How To Be So Wrong, You’re Right

Some people are master storytellers.

No matter the subject, they compel their audience to hang on their every word, drawing them into a narrative that is naturally engaging, continually revealing, and forever leaving us wanting more.

Others are just straight outrageous. Yet still achieve the same result. But how?

Scott Adams (of Dilbert fame) has spent his recent years understanding the latter and is starting to reveal the secrets of these master persuaders. How can they be so outrageous, yet still command belief. How they can they say things we know are false, yet convince us of their own credibility.

The answer: hypnosis. Or, in essence, leveraging our own irrational biases to have us focus in on the arguments and forget about the facts.

Scott was one of the first to predict the success of one Pres. D. Trump, so perhaps his arguments have truth.

Be So Outrageous They Can’t Ignore You

We use facts to re-enforce a point. The problem is, people don’t really care about facts.
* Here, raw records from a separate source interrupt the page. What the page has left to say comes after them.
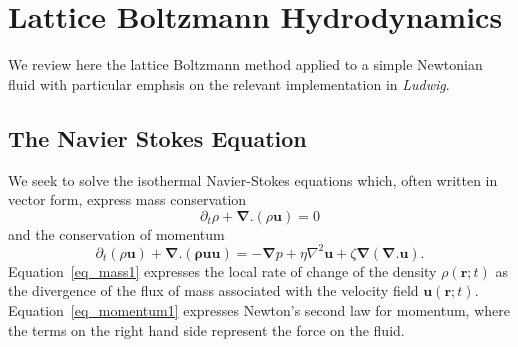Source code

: %
%
%


\section{Lattice Boltzmann Hydrodynamics}
\label{section:lb-hydrodynamics}

We review here the lattice Boltzmann method applied to a simple
Newtonian fluid with particular emphsis on the relevant
implementation in \textit{Ludwig}.

\subsection{The Navier Stokes Equation}

We seek to solve the isothermal Navier-Stokes equations which, often
written in vector form, express mass conservation
\begin{equation}
\partial_t \rho + \boldsymbol{\nabla}.(\rho\mathbf{u}) = 0
\label{eq_mass1}
\end{equation}
and the conservation of momentum
\begin{equation}
\partial_t (\rho\mathbf{u}) + \boldsymbol{\nabla}.(\mathbf{\rho uu}) =
-\boldsymbol{\nabla}p + \eta \nabla^2 \mathbf{u}
+\zeta \boldsymbol{\nabla}(\boldsymbol{\nabla}.\mathbf{u}).
\label{eq_momentum1}
\end{equation}
Equation~\ref{eq_mass1} expresses the local rate of change of the
density $\rho(\mathbf{r}; t)$ as the divergence of the flux of
mass associated with the velocity field $\mathbf{u}(\mathbf{r}; t)$.
Equation~\ref{eq_momentum1} expresses Newton's second law for
momentum, where the terms on the right hand side represent the
force on the fluid.

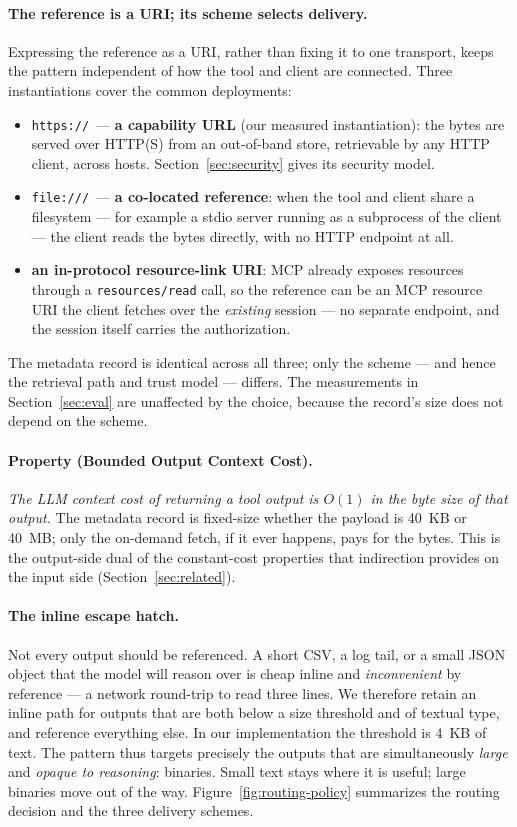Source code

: \documentclass[11pt]{article}
\newcommand{\bref}{by reference}
\begin{document}
\paragraph{The reference is a URI; its scheme selects delivery.} Expressing the reference as a URI, rather than fixing it to one transport, keeps the pattern independent of how the tool and client are connected. Three instantiations cover the common deployments:
\begin{itemize}
\item \texttt{https://}~--- \textbf{a capability URL} (our measured instantiation): the bytes are served over HTTP(S) from an out-of-band store, retrievable by any HTTP client, across hosts. Section~\ref{sec:security} gives its security model.
\item \texttt{file:///}~--- \textbf{a co-located reference}: when the tool and client share a filesystem --- for example a stdio server running as a subprocess of the client --- the client reads the bytes directly, with no HTTP endpoint at all.
\item \textbf{an in-protocol resource-link URI}: MCP already exposes resources through a \texttt{resources/read} call, so the reference can be an MCP resource URI the client fetches over the \emph{existing} session --- no separate endpoint, and the session itself carries the authorization.
\end{itemize}
The metadata record is identical across all three; only the scheme --- and hence the retrieval path and trust model --- differs. The measurements in Section~\ref{sec:eval} are unaffected by the choice, because the record's size does not depend on the scheme.

\paragraph{Property (Bounded Output Context Cost).} \emph{The LLM context cost of returning a tool output is $O(1)$ in the byte size of that output.} The metadata record is fixed-size whether the payload is 40~KB or 40~MB; only the on-demand fetch, if it ever happens, pays for the bytes. This is the output-side dual of the constant-cost properties that indirection provides on the input side (Section~\ref{sec:related}).

\paragraph{The inline escape hatch.} Not every output should be referenced. A short CSV, a log tail, or a small JSON object that the model will reason over is cheap inline and \emph{inconvenient} \bref{} --- a network round-trip to read three lines. We therefore retain an inline path for outputs that are both below a size threshold and of textual type, and reference everything else. In our implementation the threshold is 4~KB of text. The pattern thus targets precisely the outputs that are simultaneously \emph{large} and \emph{opaque to reasoning}: binaries. Small text stays where it is useful; large binaries move out of the way. Figure~\ref{fig:routing-policy} summarizes the routing decision and the three delivery schemes.
\end{document}
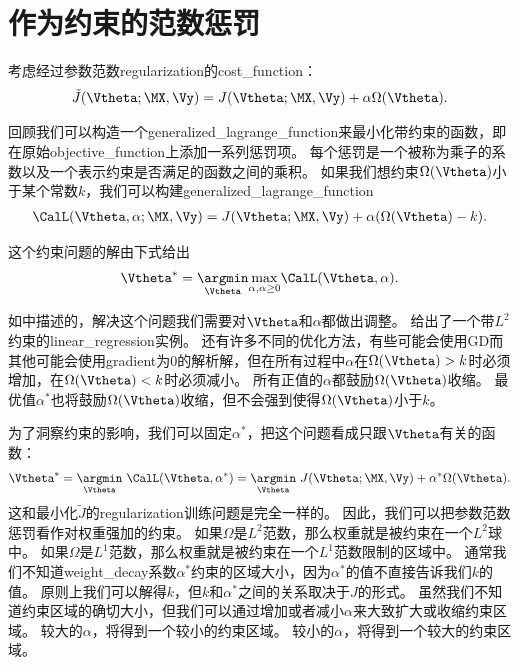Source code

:  
 \section{作为约束的范数惩罚}
 \label{sec:7.2}
考虑经过参数范数\gls{regularization}的\gls{cost_function}：
\begin{align}
 \tilde{J}(\Vtheta;\MX, \Vy) = J(\Vtheta;\MX, \Vy) + \alpha \Omega(\Vtheta) .
\end{align}

回顾我们可以构造一个\gls{generalized_lagrange_function}来最小化带约束的函数，即在原始\gls{objective_function}上添加一系列惩罚项。
每个惩罚是一个被称为乘子的系数以及一个表示约束是否满足的函数之间的乘积。
如果我们想约束$\Omega(\Vtheta)$小于某个常数$k$，我们可以构建\gls{generalized_lagrange_function}
\begin{align}
 \CalL(\Vtheta, \alpha; \MX, \Vy) = J(\Vtheta; \MX, \Vy) + \alpha (\Omega(\Vtheta) - k).
\end{align}

这个约束问题的解由下式给出
\begin{align}
 \Vtheta^* = \underset{\Vtheta}{ \argmin} \underset{\alpha, \alpha \geq 0}{\max} \CalL(\Vtheta, \alpha).
\end{align}

如中描述的，解决这个问题我们需要对$\Vtheta$和$\alpha$都做出调整。
给出了一个带$L^2$约束的\gls{linear_regression}实例。
还有许多不同的优化方法，有些可能会使用\gls{GD}而其他可能会使用\gls{gradient}为0的解析解，但在所有过程中$\alpha$在$\Omega(\Vtheta) > k$时必须增加，在$\Omega(\Vtheta) < k$时必须减小。
所有正值的$\alpha$都鼓励$\Omega(\Vtheta)$收缩。
最优值$\alpha^*$也将鼓励$\Omega(\Vtheta)$收缩，但不会强到使得$\Omega(\Vtheta)$小于$k$。

为了洞察约束的影响，我们可以固定$\alpha^*$，把这个问题看成只跟$\Vtheta$有关的函数：
\begin{align}
 \Vtheta^* =  \underset{\Vtheta}{ \argmin} ~\CalL(\Vtheta, \alpha^*) = 
 \underset{\Vtheta}{ \argmin}~
 J(\Vtheta; \MX, \Vy) + \alpha^* \Omega(\Vtheta).
\end{align}
这和最小化$\tilde J$的\gls{regularization}训练问题是完全一样的。
因此，我们可以把参数范数惩罚看作对权重强加的约束。
如果$\Omega$是$L^2$范数，那么权重就是被约束在一个$L^2$球中。
如果$\Omega$是$L^1$范数，那么权重就是被约束在一个$L^1$范数限制的区域中。
通常我们不知道\gls{weight_decay}系数$\alpha^*$约束的区域大小，因为$\alpha^*$的值不直接告诉我们$k$的值。
原则上我们可以解得$k$，但$k$和$\alpha^*$之间的关系取决于$J$的形式。
虽然我们不知道约束区域的确切大小，但我们可以通过增加或者减小$\alpha$来大致扩大或收缩约束区域。
较大的$\alpha$，将得到一个较小的约束区域。
较小的$\alpha$，将得到一个较大的约束区域。

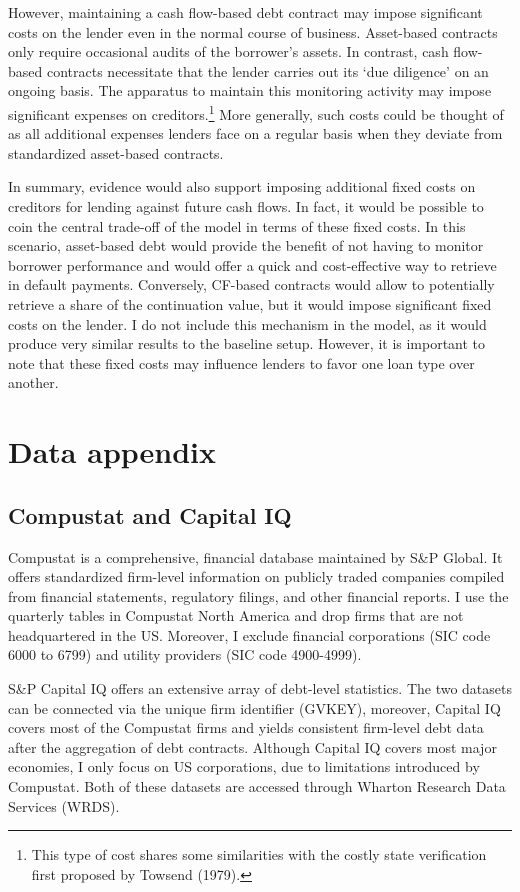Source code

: \documentclass[12pt]{article}
\begin{document}
However, maintaining a cash flow-based debt contract may impose significant costs on the lender even in the normal course of business. Asset-based contracts only require occasional audits of the borrower's assets. In contrast, cash flow-based contracts necessitate that the lender carries out its `due diligence' on an ongoing basis. The apparatus to maintain this monitoring activity may impose significant expenses on creditors.\footnote{This type of cost shares some similarities with the costly state verification first proposed by Towsend (1979).} More generally, such costs could be thought of as all additional expenses lenders face on a regular basis when they deviate from standardized asset-based contracts.


In summary, evidence would also support imposing additional fixed costs on creditors for lending against future cash flows. In fact, it would be possible to coin the central trade-off of the model in terms of these fixed costs. In this scenario, asset-based debt would provide the benefit of not having to monitor borrower performance and would offer a quick and cost-effective way to retrieve in default payments. Conversely, CF-based contracts would allow to potentially retrieve a share of the continuation value, but it would impose significant fixed costs on the lender. I do not include this mechanism in the model, as it would produce very similar results to the baseline setup. However, it is important to note that these fixed costs may influence lenders to favor one loan type over another.


\section{Data appendix \label{sec:A3}}
\subsection{Compustat and Capital IQ}
Compustat is a comprehensive, financial database maintained by S\&P Global. It offers standardized firm-level information on publicly traded companies compiled from financial statements, regulatory filings, and other financial reports. I use the quarterly tables in Compustat North America and drop firms that are not headquartered in the US. Moreover, I exclude financial corporations (SIC code 6000 to 6799) and utility providers (SIC code 4900-4999). 

S\&P Capital IQ offers an extensive array of debt-level statistics. The two datasets can be connected via the unique firm identifier (GVKEY), moreover, Capital IQ covers most of the Compustat firms and yields consistent firm-level debt data after the aggregation of debt contracts. Although Capital IQ covers most major economies, I only focus on US corporations, due to limitations introduced by Compustat. Both of these datasets are accessed through Wharton Research Data Services (WRDS). 
\end{document}
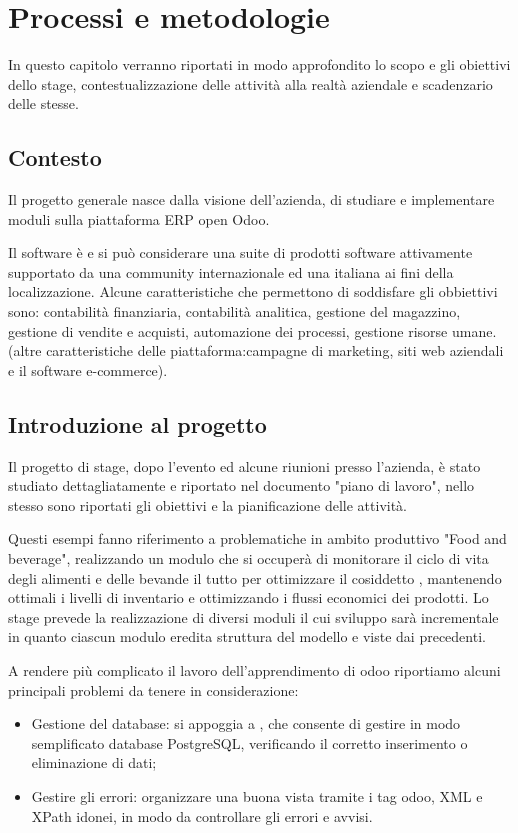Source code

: 
\hypertarget{(chap:capitolo2)}{}
\chapter{Processi e metodologie}
In questo capitolo verranno riportati in modo approfondito lo scopo e gli obiettivi dello stage, contestualizzazione delle attività alla realtà aziendale e scadenzario delle stesse.

\section{Contesto}
Il progetto generale nasce dalla visione dell'azienda, di studiare e implementare moduli sulla piattaforma ERP open Odoo.

Il software è  e si può considerare una suite di prodotti software attivamente supportato da una community internazionale ed una italiana ai fini della localizzazione.
Alcune caratteristiche che permettono di soddisfare gli obbiettivi sono: contabilità finanziaria, contabilità analitica, gestione del magazzino, gestione di vendite e acquisti, automazione dei processi, gestione risorse umane. (altre caratteristiche delle piattaforma:campagne di marketing, siti web aziendali e il software e-commerce).

\section{Introduzione al progetto}
Il progetto di stage, dopo l'evento  ed alcune riunioni presso l'azienda, è stato studiato dettagliatamente e riportato nel documento "piano di lavoro", nello stesso sono riportati gli obiettivi e la pianificazione delle attività.

Questi esempi fanno riferimento a problematiche in ambito produttivo "Food and beverage", realizzando un modulo che si occuperà di monitorare il ciclo di vita degli alimenti e delle bevande il tutto per ottimizzare il cosiddetto , mantenendo ottimali i livelli di inventario e ottimizzando i flussi economici dei prodotti.
Lo stage prevede la realizzazione di diversi moduli il cui sviluppo sarà incrementale in quanto ciascun modulo eredita struttura del modello e viste dai precedenti.

A rendere più complicato il lavoro dell'apprendimento di odoo riportiamo alcuni principali problemi da tenere in considerazione:
\begin{itemize}
	\item Gestione del database: si appoggia a , che consente di gestire in modo semplificato database PostgreSQL, verificando il corretto inserimento o eliminazione di dati;
	\item Gestire gli errori: organizzare una buona vista tramite i tag odoo, XML e XPath idonei, in modo da controllare gli errori e avvisi.
\end{itemize}

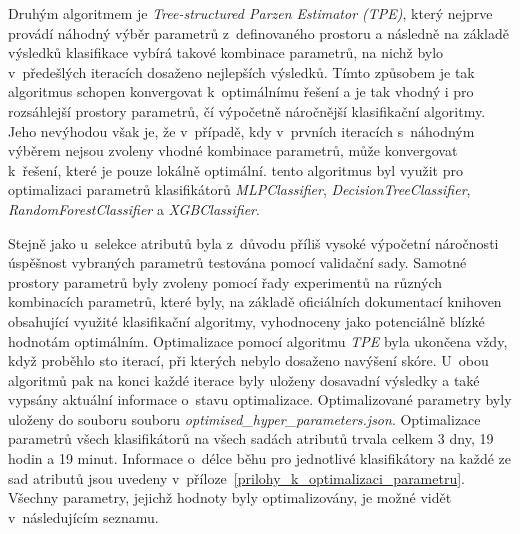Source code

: Druhým algoritmem je \textit{Tree-structured Parzen Estimator (TPE)}, který nejprve provádí náhodný výběr parametrů z~definovaného prostoru a následně na základě výsledků klasifikace vybírá takové kombinace parametrů, na nichž bylo v~předešlých iteracích dosaženo nejlepších výsledků. Tímto způsobem je tak algoritmus schopen konvergovat k~optimálnímu řešení a je tak vhodný i pro rozsáhlejší prostory parametrů, čí výpočetně náročnější klasifikační algoritmy. Jeho nevýhodou však je, že v~případě, kdy v~prvních iteracích s~náhodným výběrem nejsou zvoleny vhodné kombinace parametrů, může konvergovat k~řešení, které je pouze lokálně optimální. tento algoritmus byl využit pro optimalizaci parametrů klasifikátorů \textit{MLPClassifier}, \textit{DecisionTreeClassifier}, \textit{RandomForestClassifier} a \textit{XGBClassifier}.

Stejně jako u~selekce atributů byla z~důvodu příliš vysoké výpočetní náročnosti úspěšnost vybraných parametrů testována pomocí validační sady. Samotné prostory parametrů byly zvoleny pomocí řady experimentů na různých kombinacích parametrů, které byly, na základě oficiálních dokumentací knihoven obsahující využité klasifikační algoritmy, vyhodnoceny jako potenciálně blízké hodnotám optimálním. Optimalizace pomocí algoritmu \textit{TPE} byla ukončena vždy, když proběhlo sto iterací, při kterých nebylo dosaženo navýšení skóre. U~obou algoritmů pak na konci každé iterace byly uloženy dosavadní výsledky a také vypsány aktuální informace o~stavu optimalizace. Optimalizované parametry byly uloženy do souboru souboru \textit{optimised\_hyper\_parameters.json}. Optimalizace parametrů všech klasifikátorů na všech sadách atributů trvala celkem 3 dny, 19 hodin a 19 minut.  Informace o~délce běhu pro jednotlivé klasifikátory na každé ze sad atributů jsou uvedeny v~příloze~\ref{prilohy_k_optimalizaci_parametru}. Všechny parametry, jejichž hodnoty byly optimalizovány, je možné vidět v~následujícím seznamu.

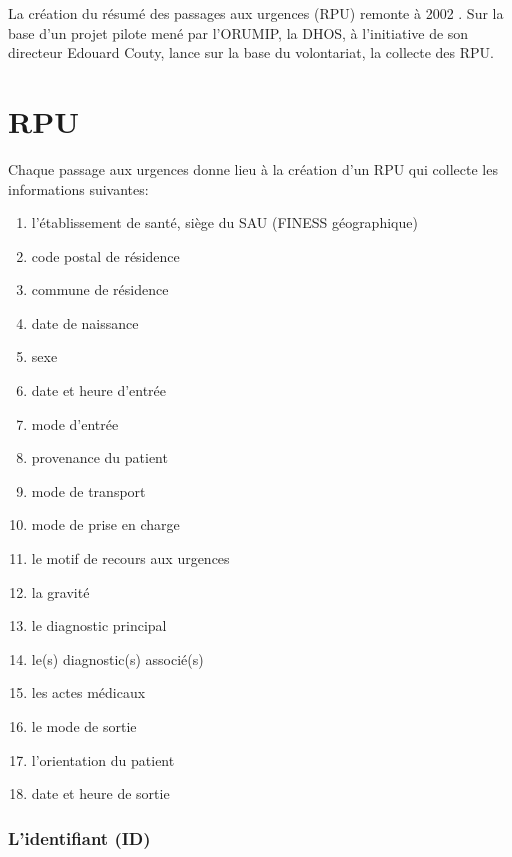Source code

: \documentclass[12pt,english,french,twoside]{book}\usepackage[]{graphicx}\usepackage[]{color}
\begin{document}
La création du résumé des passages aux urgences (RPU) remonte à 2002 \cite{11}. Sur la base d'un projet pilote mené par l'ORUMIP, la DHOS, à l'initiative de son directeur Edouard Couty, lance sur la base du volontariat, la collecte des RPU.

\section*{RPU}

Chaque passage aux urgences donne lieu à la création d'un RPU qui collecte les informations suivantes:
\begin{enumerate}
  \item l'établissement de santé, siège du SAU (FINESS géographique)
  \item code postal de résidence
  \item commune de résidence
  \item date de naissance
  \item sexe
  \item date et heure d'entrée
  \item mode d'entrée
  \item provenance du patient
  \item mode de transport
  \item mode de prise en charge
  \item le motif de recours aux urgences
  \item la gravité
  \item le diagnostic principal
  \item le(s) diagnostic(s) associé(s)
  \item les actes médicaux
  \item le mode de sortie
  \item l'orientation du patient
  \item date et heure de sortie
\end{enumerate}

\subsubsection{L'identifiant (ID)}
\end{document}
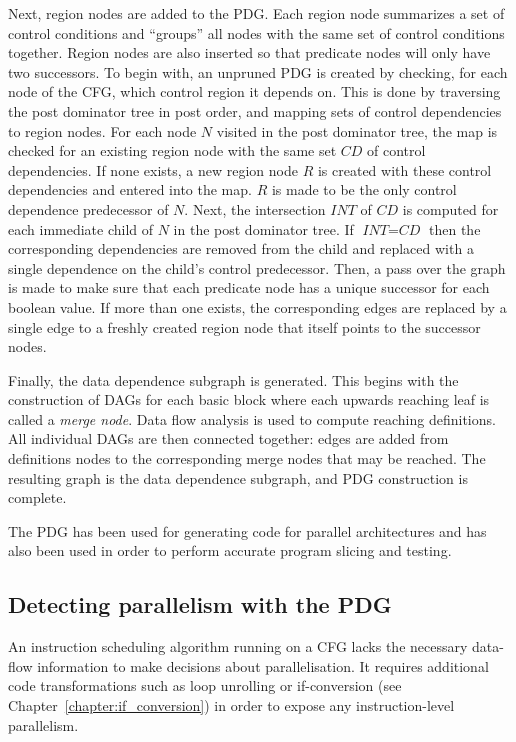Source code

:Next, region nodes are added to the PDG. 
Each region node summarizes a set of control conditions and ``groups'' all nodes with the same set of control conditions together. 
Region nodes are also inserted so that predicate nodes will only have two successors. 
To begin with, an unpruned PDG is created by checking, for each node of the CFG, which control region it depends on. 
This is done by traversing the post dominator tree in post order, and mapping sets of control dependencies to region nodes. 
For each node $N$ visited in the post dominator tree, the map is checked for an existing region node with the same set $\textit{CD}$ of control dependencies. 
If none exists, a new region node $R$ is created with these control dependencies and entered into the map. 
$R$ is made to be the only control dependence predecessor of $N$. 
Next, the intersection $\textit{INT}$ of $\textit{CD}$ is computed for each immediate child of $N$ in the post dominator tree. 
If $\textit{INT}=\textit{CD}$ then the corresponding dependencies are removed from the child and replaced with a single dependence on the child's control predecessor. 
Then, a pass over the graph is made to make sure that each predicate node has a unique successor for each boolean value. 
If more than one exists, the corresponding edges are replaced by a single edge to a freshly created region node that itself points to the successor nodes.

Finally, the data dependence subgraph is generated. This begins with the construction of DAGs for each basic block where each upwards reaching leaf is called a \textit{merge node}. Data flow analysis is used to compute reaching definitions. All individual DAGs are then connected together: edges are added from definitions nodes to the corresponding merge nodes that may be reached. The resulting graph is the data dependence subgraph, and PDG construction is complete.

The PDG has been used for generating code for parallel architectures and has also been used in order to perform accurate program slicing and testing.

\subsection{Detecting parallelism with the PDG}

An instruction scheduling algorithm running on a CFG lacks the necessary data-flow information to make decisions about parallelisation. It requires additional code transformations such as loop unrolling or if-conversion (see Chapter~\ref{chapter:if_conversion}) in order to expose any instruction-level parallelism.

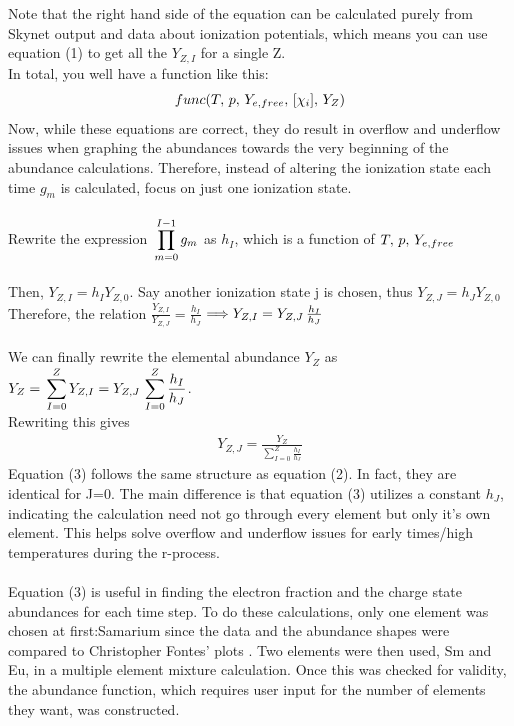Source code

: \documentclass[11pt,a4paper]{article}
\begin{document}
Note that the right hand side of the equation can be calculated purely from Skynet output and data about ionization potentials, which means you can use equation (1) to get all the $Y_{Z,I}$ for a single Z. 
\\
In total, you well have a function like this: $$func(T,\thinspace p,\thinspace Y_{e,free},\thinspace [\chi_i],\thinspace Y_Z)$$
Now, while these equations are correct, they do result in overflow and underflow issues when graphing the abundances towards the very beginning of the abundance calculations. Therefore, instead of altering the ionization state each time $g_m$ is calculated, focus on just one ionization state. 
\\\\
Rewrite the expression  $\thinspace \displaystyle \prod_{m=0}^{I - 1} g_m$ as $h_I$, which is a function of $T,\thinspace p,\thinspace Y_{e,free}$ \\\\
Then, $Y_{Z,I} = h_I  Y_{Z,0}$. Say another ionization state j is chosen, thus $Y_{Z,J} = h_J  Y_{Z,0}$ \\Therefore, the relation $\frac{Y_{Z,I}}{Y_{Z,J}} = \frac{h_I}{h_J} $ $\Longrightarrow
Y_{Z,I} = Y_{Z,J}\thinspace \frac{h_I}{h_J}$ \\\\
We can finally rewrite the elemental abundance $Y_Z$ as $Y_Z =\thinspace \displaystyle \sum_{I=0}^{Z} Y_{Z,I} = Y_{Z,J}\thinspace \displaystyle \sum_{I=0}^{Z} \frac{h_I}{h_J} $.\\ Rewriting this gives 
\begin{align}
Y_{Z,J} = \frac{Y_Z}{\displaystyle \sum_{I=0}^{Z} \frac{h_I}{h_J}}
\end{align} 
Equation (3) follows the same structure as equation (2). In fact, they are identical for J=0. The main difference is that equation (3) utilizes a constant $h_J$, indicating the calculation need not go through every element but only it's own element. This helps solve overflow and underflow issues for early times/high temperatures during the r-process. \\\\
Equation (3) is useful in finding the electron fraction and the charge state abundances for each time step. To do these calculations, only one element was chosen at first:Samarium since the data and the abundance shapes were compared to Christopher Fontes' plots \cite{fontes2017linesmeared}. Two elements were then used, Sm and Eu, in a multiple element mixture calculation. Once this was checked for validity, the abundance function, which requires user input for the number of elements they want, was constructed. \\
\end{document}
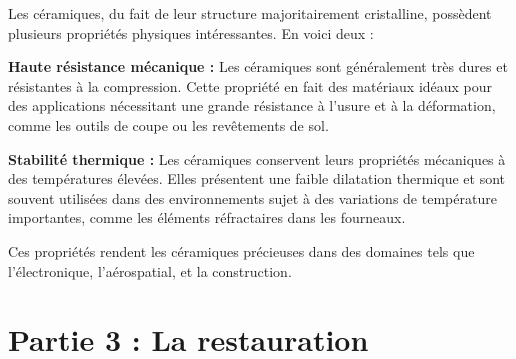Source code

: \documentclass[answers]{exam}
\begin{document}
\begin{solution}
Les céramiques, du fait de leur structure majoritairement cristalline, possèdent plusieurs propriétés physiques intéressantes. En voici deux :

\begin{compactitem}
    \item \textbf{Haute résistance mécanique :} Les céramiques sont généralement très dures et résistantes à la compression. Cette propriété en fait des matériaux idéaux pour des applications nécessitant une grande résistance à l'usure et à la déformation, comme les outils de coupe ou les revêtements de sol.

    \item \textbf{Stabilité thermique :} Les céramiques conservent leurs propriétés mécaniques à des températures élevées. Elles présentent une faible dilatation thermique et sont souvent utilisées dans des environnements sujet à des variations de température importantes, comme les éléments réfractaires dans les fourneaux.

\end{compactitem}

Ces propriétés rendent les céramiques précieuses dans des domaines tels que l'électronique, l'aérospatial, et la construction.
\end{solution}

\section{Partie 3 : La restauration}
\end{document}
We have a set of ingrained beliefs and no amount of facts is going to jilt that.

However, if you can have us discussing the argument, you could be some way to influencing our narrative. No matter how (ir)rational.

By saying something truly outrageous, you are saying something memorable (even if ‘wrong’). ‘We need to build a wall’ is just a much stronger way of saying ‘we have an immigration problem’.

Whether there is a problem, or a wall is the answer, doesn’t really matter. The mere extremity of the suggestion has a nation discussing the issue of immigration and has brought the argument to the fore.

Be outrageous. Be remembered. Be discussed.

Be Highly Visual to Stick in the Mind

The wall is also a highly visual example. Stating huge numbers or scary facts can be quickly forgotten, rendered ineffective. Saying something that creates an imposing picture in the mind is the opposite: the image (eg. of the wall) will stay with you.

Similarly, by calling someone ‘crooked’, ‘low-energy’ or another similarly visual word helps associate that person with a persona we can almost see. This sticks — and creates a stereotype that is near impossible to escape (rightly or wrongly).

The more visual — and contrasting with belief or standard expectation —the statement, the more effective the result will be.


These two elements help etch a space in the audience’s mind. Facts are quickly forgotten, visual positions are not.

While there may be a sense of ridicule in the immediate aftermath of a statement, if you back down from the extremity over time, the visual remnants of the argument will stick long into the future.

These are not necessarily traits to adopt. But they are to be understood. Lest others lull us into a false sense.